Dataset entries
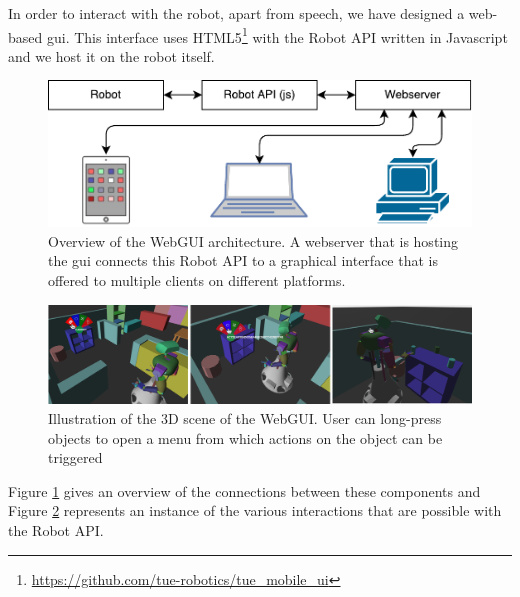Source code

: \label{ssec:webgui}
In order to interact with the robot, apart from speech, we have designed a web-based \gls{gui}. This interface uses HTML5\footnote{\url{https://github.com/tue-robotics/tue_mobile_ui}} with the Robot API written in Javascript and we host it on the robot itself.
\begin{figure}[h]
    \centering
	\includegraphics[width=0.9\linewidth]{Figures/webgui_architecture}
	\caption{
		Overview of the WebGUI architecture.
		A webserver that is hosting the \protect\gls{gui} connects this Robot API to a graphical interface that is offered to multiple clients on different platforms.}
	\label{fig:webgui_architecture}
\end{figure}

\begin{figure}[H]
	\includegraphics[width=\linewidth]{Figures/gui_actions}
	\caption{
		Illustration of the 3D scene of the WebGUI.
		User can long-press objects to open a menu from which actions on the object can be triggered
		}
	\label{fig:gui_actions}

\end{figure}
Figure \ref{fig:webgui_architecture} gives an overview of the connections between these components and Figure \ref{fig:gui_actions} represents an instance of the various interactions that are possible with the Robot API.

> [Exercise] In the copy, include every record exactly and no pictures.

> [Reply to the exercise]
Source code

: \label{ssec:webgui}
In order to interact with the robot, apart from speech, we have designed a web-based \gls{gui}. This interface uses HTML5\footnote{\url{https://github.com/tue-robotics/tue_mobile_ui}} with the Robot API written in Javascript and we host it on the robot itself.
\begin{figure}[h]
    \centering
	\includegraphics[width=0.9\linewidth]{Figures/webgui_architecture}
	\caption{
		Overview of the WebGUI architecture.
		A webserver that is hosting the \protect\gls{gui} connects this Robot API to a graphical interface that is offered to multiple clients on different platforms.}
	\label{fig:webgui_architecture}
\end{figure}

\begin{figure}[H]
	\includegraphics[width=\linewidth]{Figures/gui_actions}
	\caption{
		Illustration of the 3D scene of the WebGUI.
		User can long-press objects to open a menu from which actions on the object can be triggered
		}
	\label{fig:gui_actions}

\end{figure}
Figure \ref{fig:webgui_architecture} gives an overview of the connections between these components and Figure \ref{fig:gui_actions} represents an instance of the various interactions that are possible with the Robot API.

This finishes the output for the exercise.